▸ Source data
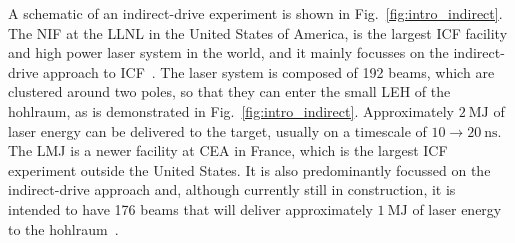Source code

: A schematic of an indirect-drive experiment is shown in Fig.~\ref{fig:intro_indirect}.
The \ac{NIF} at the \ac{LLNL} in the United States of America, is the largest \ac{ICF} facility and high power laser system in the world, and it mainly focusses on the indirect-drive approach to \ac{ICF}~\cite{miller_national_2004,spaeth_description_2016}.
The laser system is composed of 192 beams, which are clustered around two poles, so that they can enter the small \ac{LEH} of the hohlraum, as is demonstrated in Fig.~\ref{fig:intro_indirect}.
Approximately $2\ \text{MJ}$ of laser energy can be delivered to the target, usually on a timescale of $10\rightarrow20\ \text{ns}$.
The \ac{LMJ} is a newer facility at \ac{CEA} in France, which is the largest \ac{ICF} experiment outside the United States.
It is also predominantly focussed on the indirect-drive approach and, although currently still in construction, it is intended to have 176 beams that will deliver approximately $1\ \text{MJ}$ of laser energy to the hohlraum~\cite{fleurot_laser_2005}.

▸ Assignment
Pictures are to be left out. Everything else in the records above gets repeated exactly.

▸ Task result
Source code

: A schematic of an indirect-drive experiment is shown in Fig.~\ref{fig:intro_indirect}.
The \ac{NIF} at the \ac{LLNL} in the United States of America, is the largest \ac{ICF} facility and high power laser system in the world, and it mainly focusses on the indirect-drive approach to \ac{ICF}~\cite{miller_national_2004,spaeth_description_2016}.
The laser system is composed of 192 beams, which are clustered around two poles, so that they can enter the small \ac{LEH} of the hohlraum, as is demonstrated in Fig.~\ref{fig:intro_indirect}.
Approximately $2\ \text{MJ}$ of laser energy can be delivered to the target, usually on a timescale of $10\rightarrow20\ \text{ns}$.
The \ac{LMJ} is a newer facility at \ac{CEA} in France, which is the largest \ac{ICF} experiment outside the United States.
It is also predominantly focussed on the indirect-drive approach and, although currently still in construction, it is intended to have 176 beams that will deliver approximately $1\ \text{MJ}$ of laser energy to the hohlraum~\cite{fleurot_laser_2005}.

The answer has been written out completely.